Thank you for all of the advice so far. I suppose some more information is in order as to the reasoning behind the number of switches, etc. There are 75 endpoints, so hence the need for 4 24-port switches.

The other components of the network (power management, cooling, network/environmental monitoring, backups, etc.) are already in place. This particular client is simply replacing their 4 aging Dell 3424p switches and I wanted to verify that best practices were followed in terms of switching redundancy, since it definitely wasn't considered when these switches were put in place. (long before we brought them on as a client).

We'll also be re-cabling their entire rack, since it is a complete mess at the moment.
 
Keep it simple.

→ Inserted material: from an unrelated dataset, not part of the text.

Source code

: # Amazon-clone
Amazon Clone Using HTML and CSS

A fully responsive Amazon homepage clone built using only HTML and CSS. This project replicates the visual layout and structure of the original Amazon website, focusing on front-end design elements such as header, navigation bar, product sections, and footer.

I'm assuming this is a single subnet with no L3 action happening on the switches.

Did you get the stacking modules with them? If so and if they're in the same rack I'd just stack them. Servers with LACP connections spanning switches. or smart load balancing/failover.

If not I'd create 2gig port channels starting at the top going between switches. Then a 1gig trunk from Switch4 to Switch1 for redundancy. Spanning tree will block the 1gig. Or make the Sw4-Sw1 connection 2gig and let spanning tree sort it out. You could also control what gets blocked via spanning tree costs.

Switch1---2G---Switch2---2G---Switch3---2G---Switch4
|__________________1G______________________|

For the servers I'd split the nics between the switches, probably Switch2 and Switch3. Then use the broadcom or intel utility to do smart load balancing/failover. I don't think these switches support LACP spanning across two switches unless stacked.

Plug in the firewall wherever. I'd probably use Switch2.
 
I think 4 switches is the max in a 2960S flexstack. Would have been better if the endpoint switches were 48 port-ers. This is going to cause near-term growth problems.

Using flexstack is definitely the most optimal way, but the 2960S's do have severe limitations. Namely, 6 LACP groups maximum. Combined with your endpoint count and port-count, you can't really make anything redundant.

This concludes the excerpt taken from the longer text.